Mais pour ce qui est de la musique… Certains diront que tout ça est un blasphème à la culture rap et à ses valeurs, mais ces personnes devraient se réjouir, car si le hip-hop arrive à créer ces nouveaux rappeurs c’est que la partie est gagnée. Le rap tout comme le rock ou la pop a maintenant ces têtes d’affiche populaires. Des gamines de 13-14 ans se mettent à écouter du rap en placardant des posters de Maitre Gims sur les murs de leur chambre. Le rap est enfin sorti de l’anonymat et de l’underground pour s’afficher en tête de gondole du Leclerc près de chez toi. Et même si les artistes mis en avant par ces chaines de distribution ou les grandes radios ne sont certainement pas représentatifs du hip-hop comme on l’aime ici, qu’importe ! Dans l’inconscience collectif, le rap est aujourd’hui un phénomène qui n’est plus uniquement cantonné à être un marché de niche. Cependant, les médias de masse ont encore du mal avec le rap et à la façon de l’appréhender. Pour preuve, la farce que nous avons dû subir sur le plateau de Laurent Ruquier avec l’ interview de Nekfeu dans « On n’est pas couché ». Les journalistes nous ont une fois de plus ressorti les caricatures du rap et les poncifs que l’on entend depuis des dizaines d’années. Pour les mass-médias, le rap est forcément une musique de banlieusard qui cache une barrette de shit dans une poche et un glock dans l’autre. Le chemin est encore long… Mais restons positif, car le public, lui, emmerde la TV et passe ses journées sur le web. Et pour ceux qui veulent rester sur quelque chose de plus Thug, Booba ou PNL feront très bien l’affaire. Et oui, car maintenant même les MCs « hardcore » se mettent à la chanson.
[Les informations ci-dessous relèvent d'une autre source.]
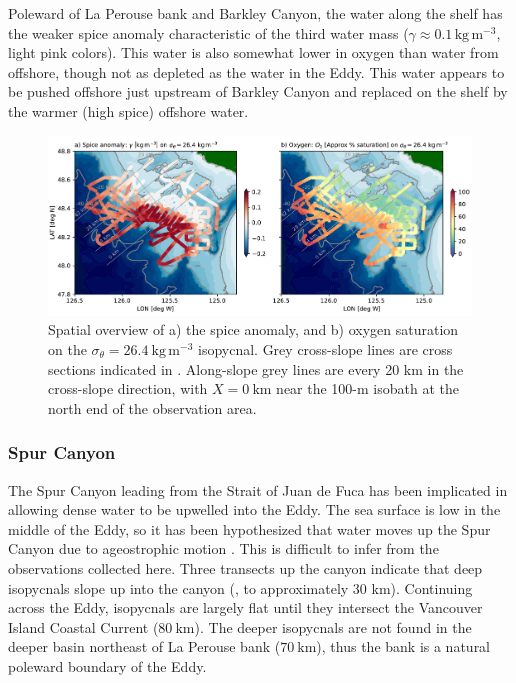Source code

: \documentclass[draft]{agujournal2019}
\newcommand*{\Eddy}{{\sc Eddy}}
\begin{document}
Poleward of La Perouse bank and Barkley Canyon, the water along the shelf has the weaker spice anomaly characteristic of the third water mass ($\gamma \approx 0.1\,\mathrm{kg\,m^{-3}}$, light pink colors).  This water is also somewhat lower in oxygen than water from offshore, though not as depleted as the water in the \Eddy.  This water appears to be pushed offshore just upstream of Barkley Canyon and replaced on the shelf by the warmer (high spice) offshore water.

\begin{figure}[htbp]
  \begin{center}
    \includegraphics[width=6.2in]{SpiceO2264}
    \caption{Spatial overview of a) the spice anomaly, and b) oxygen saturation on the $\sigma_{\theta} = 26.4\ \mathrm{kg\,m^{-3}}$ isopycnal.  Grey cross-slope lines are cross sections indicated in .  Along-slope grey lines are every 20 km in the cross-slope direction, with $X=0\ \mathrm{km}$ near the 100-m isobath at the north end of the observation area.
   \label{fig:SpiceO2264}
    }
  \end{center}
\end{figure}

\subsubsection{Spur Canyon}

The Spur Canyon leading from the Strait of Juan de Fuca has been implicated in allowing dense water to be upwelled into the \Eddy.  The sea surface is low in the middle of the \Eddy, so it has been hypothesized that water moves up the Spur Canyon due to ageostrophic motion \cite{weaverhsieh87,freelanddenman82}.  This is difficult to infer from the observations collected here.  Three transects up the canyon indicate that deep isopycnals slope up into the canyon (, to approximately 30 km).  Continuing across the \Eddy, isopycnals are largely flat until they intersect the Vancouver Island Coastal Current ($80\ \mathrm{km}$).  The deeper isopycnals are not found in the deeper basin northeast of La Perouse bank ($70\ \mathrm{km}$),  thus the bank is a natural poleward boundary of the \Eddy.
\end{document}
Qu’il soit rappé ou chanté, cela n’a guère d’importance, ne nous battons pas alors que le combat est gagné. Le rap a fait un long chemin pour arriver jusqu’ici alors prenez soin de lui, qu’importe la forme qu’il prenne. Et même si ton petit frère se prend pour un gars du hood parce qu’il écoute Gradur ou Jul, reste calme, rétorque-lui un petit sourire et attends quelques années pour lui parler de tes classiques et ainsi éviter de passer pour un vieux con. À l’occasion, tu pourras même lui faire découvrir The BackPackerz.